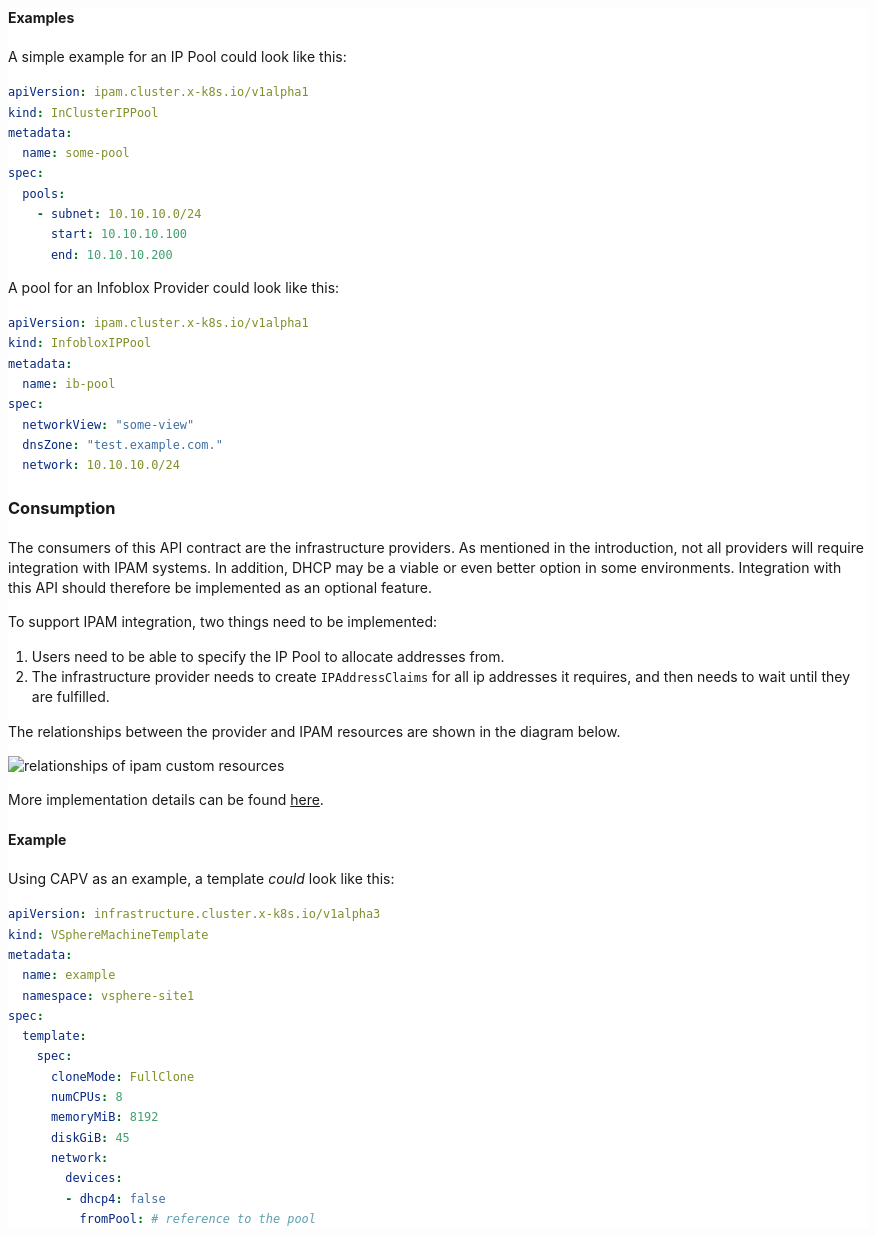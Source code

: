 #### Examples

A simple example for an IP Pool could look like this:

```yaml
apiVersion: ipam.cluster.x-k8s.io/v1alpha1
kind: InClusterIPPool
metadata:
  name: some-pool
spec:
  pools:
    - subnet: 10.10.10.0/24
      start: 10.10.10.100
      end: 10.10.10.200
```
A pool for an Infoblox Provider could look like this:

```yaml
apiVersion: ipam.cluster.x-k8s.io/v1alpha1
kind: InfobloxIPPool
metadata:
  name: ib-pool
spec:
  networkView: "some-view"
  dnsZone: "test.example.com."
  network: 10.10.10.0/24
```

### Consumption

The consumers of this API contract are the infrastructure providers. As mentioned in the introduction, not all providers will require integration with IPAM systems. In addition, DHCP may be a viable or even better option in some environments. Integration with this API should therefore be implemented as an optional feature.

To support IPAM integration, two things need to be implemented:

1. Users need to be able to specify the IP Pool to allocate addresses from.
2. The infrastructure provider needs to create `IPAddressClaims` for all ip addresses it requires, and then needs to wait until they are fulfilled.

The relationships between the provider and IPAM resources are shown in the diagram below.

![relationships of ipam custom resources](images/ipam-integration/consumption.png)

More implementation details can be found [here](#consuming-as-an-infrastructure-provider).

#### Example

Using CAPV as an example, a template *could* look like this:

```yaml
apiVersion: infrastructure.cluster.x-k8s.io/v1alpha3
kind: VSphereMachineTemplate
metadata:
  name: example
  namespace: vsphere-site1
spec:
  template:
    spec:
      cloneMode: FullClone
      numCPUs: 8
      memoryMiB: 8192
      diskGiB: 45
      network:
        devices:
        - dhcp4: false
          fromPool: # reference to the pool
```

────────

- EXERCISE AIM -
The answer must match the entries above line for line, with the pictures dropped.

- RESULT FOR THIS EXERCISE -
Source code

: #### Examples

A simple example for an IP Pool could look like this:

```yaml
apiVersion: ipam.cluster.x-k8s.io/v1alpha1
kind: InClusterIPPool
metadata:
  name: some-pool
spec:
  pools:
    - subnet: 10.10.10.0/24
      start: 10.10.10.100
      end: 10.10.10.200
```
A pool for an Infoblox Provider could look like this:

```yaml
apiVersion: ipam.cluster.x-k8s.io/v1alpha1
kind: InfobloxIPPool
metadata:
  name: ib-pool
spec:
  networkView: "some-view"
  dnsZone: "test.example.com."
  network: 10.10.10.0/24
```

### Consumption

The consumers of this API contract are the infrastructure providers. As mentioned in the introduction, not all providers will require integration with IPAM systems. In addition, DHCP may be a viable or even better option in some environments. Integration with this API should therefore be implemented as an optional feature.

To support IPAM integration, two things need to be implemented:

1. Users need to be able to specify the IP Pool to allocate addresses from.
2. The infrastructure provider needs to create `IPAddressClaims` for all ip addresses it requires, and then needs to wait until they are fulfilled.

The relationships between the provider and IPAM resources are shown in the diagram below.

![relationships of ipam custom resources](images/ipam-integration/consumption.png)

More implementation details can be found [here](#consuming-as-an-infrastructure-provider).

#### Example

Using CAPV as an example, a template *could* look like this:

```yaml
apiVersion: infrastructure.cluster.x-k8s.io/v1alpha3
kind: VSphereMachineTemplate
metadata:
  name: example
  namespace: vsphere-site1
spec:
  template:
    spec:
      cloneMode: FullClone
      numCPUs: 8
      memoryMiB: 8192
      diskGiB: 45
      network:
        devices:
        - dhcp4: false
          fromPool: # reference to the pool
```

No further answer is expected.